団員に気に入られる者がいなかった場合は、合格者なしで終わってしまうこともある。
それが私の、「就活」だった。
四回生の頃と今と、楽器を専門に生きていない人たちは、いつも私の就活がどんなものなのか疑問に思う。そして上に述べた話をすると、「それって受かる可能性、高くないよね?」と心ない言葉もかけてくる。
そんなこと、私が一番知っている。いつも負け戦に時間とお金を費やしている私の気持ちは、誰が理解できよう。
音楽を始めた頃から、将来はオーボエ奏者になるためだけに生きてきた。
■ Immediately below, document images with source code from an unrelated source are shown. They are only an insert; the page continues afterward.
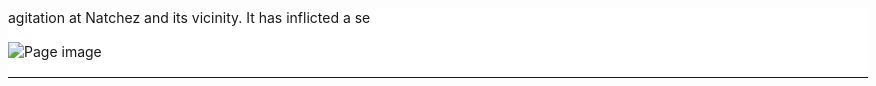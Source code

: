 agitation at Natchez and its vicinity. It has inflicted a se
</td><td style="width: 50%; max-height: 75%; margin: auto; display: block;">
<img alt="Page image" src="https://iiif.archive.org/image/iiif/2/sim_united-states-congress-congressional-globe_1848-01-25_18_14%2Fsim_united-states-congress-congressional-globe_1848-01-25_18_14_jp2.zip%2Fsim_united-states-congress-congressional-globe_1848-01-25_18_14_jp2%2Fsim_united-states-congress-congressional-globe_1848-01-25_18_14_0004.jp2/pct:32.71670190274841,65.93343534812549,27.93340380549683,7.077276205049732/600,/0/default.jpg"/>
</td>
</tr></table>

---

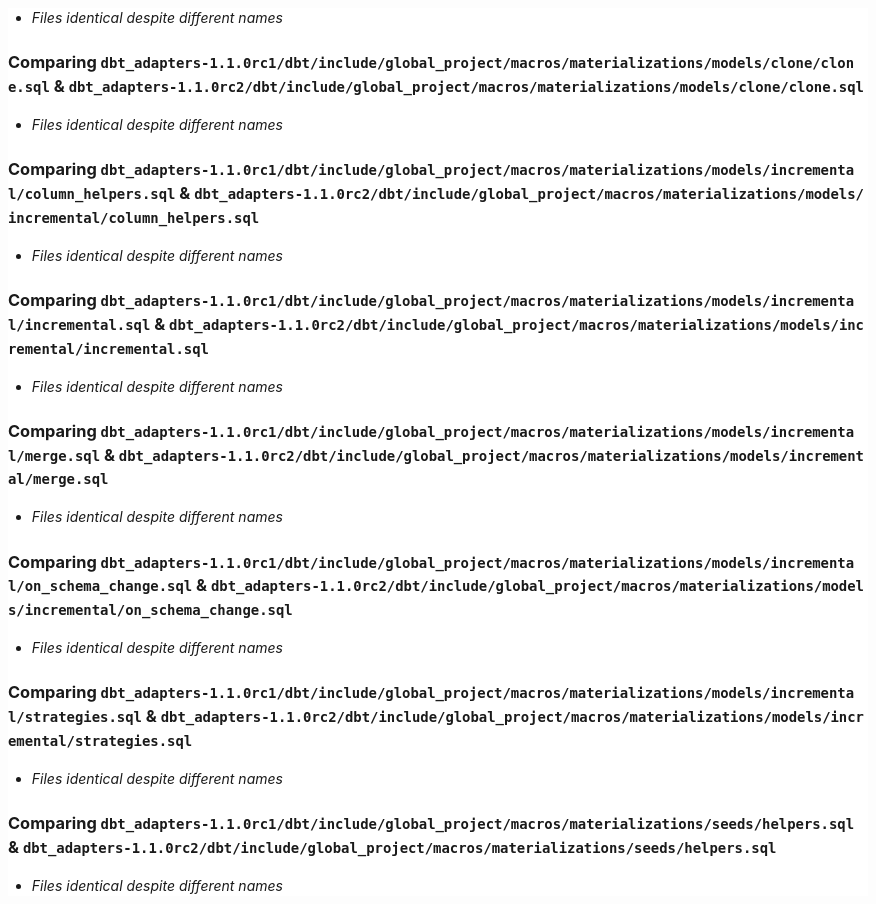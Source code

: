  * *Files identical despite different names*

### Comparing `dbt_adapters-1.1.0rc1/dbt/include/global_project/macros/materializations/models/clone/clone.sql` & `dbt_adapters-1.1.0rc2/dbt/include/global_project/macros/materializations/models/clone/clone.sql`

 * *Files identical despite different names*

### Comparing `dbt_adapters-1.1.0rc1/dbt/include/global_project/macros/materializations/models/incremental/column_helpers.sql` & `dbt_adapters-1.1.0rc2/dbt/include/global_project/macros/materializations/models/incremental/column_helpers.sql`

 * *Files identical despite different names*

### Comparing `dbt_adapters-1.1.0rc1/dbt/include/global_project/macros/materializations/models/incremental/incremental.sql` & `dbt_adapters-1.1.0rc2/dbt/include/global_project/macros/materializations/models/incremental/incremental.sql`

 * *Files identical despite different names*

### Comparing `dbt_adapters-1.1.0rc1/dbt/include/global_project/macros/materializations/models/incremental/merge.sql` & `dbt_adapters-1.1.0rc2/dbt/include/global_project/macros/materializations/models/incremental/merge.sql`

 * *Files identical despite different names*

### Comparing `dbt_adapters-1.1.0rc1/dbt/include/global_project/macros/materializations/models/incremental/on_schema_change.sql` & `dbt_adapters-1.1.0rc2/dbt/include/global_project/macros/materializations/models/incremental/on_schema_change.sql`

 * *Files identical despite different names*

### Comparing `dbt_adapters-1.1.0rc1/dbt/include/global_project/macros/materializations/models/incremental/strategies.sql` & `dbt_adapters-1.1.0rc2/dbt/include/global_project/macros/materializations/models/incremental/strategies.sql`

 * *Files identical despite different names*

### Comparing `dbt_adapters-1.1.0rc1/dbt/include/global_project/macros/materializations/seeds/helpers.sql` & `dbt_adapters-1.1.0rc2/dbt/include/global_project/macros/materializations/seeds/helpers.sql`

 * *Files identical despite different names*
気づけば、オーボエを吹くしか能のない人間に成り果ててしまっていた。
音楽奏者に職なんてないと言うけれど、誰がこんな社会を築いたのだ
大学の入学式の時に、音楽学部学部長の先生が言った言葉がずっと心に引っかかっている。
「この大学を出たところで、職なんてありませんからね」
それは新入生を鼓舞するために言ったのだろうが、今になってその言葉に抗議したい。大学を卒業したところで仕事にありつけない社会を築いてきたのは、一体誰だというのだ。
このままでいいはずがない。クラシック音楽の奏者というと優雅でお金持ちのような勘違いをされるが、ほとんどがバイトで生計を立てながら、手放すことのできない楽器でコツコツと生きているのだ。
まるで若手芸人と同じである。世に出るチャンスなら、若手芸人の方が多いのではないだろうか。
何をどうすれば良いのか、今の私には分からないけれど、このままでいいはずがないのである。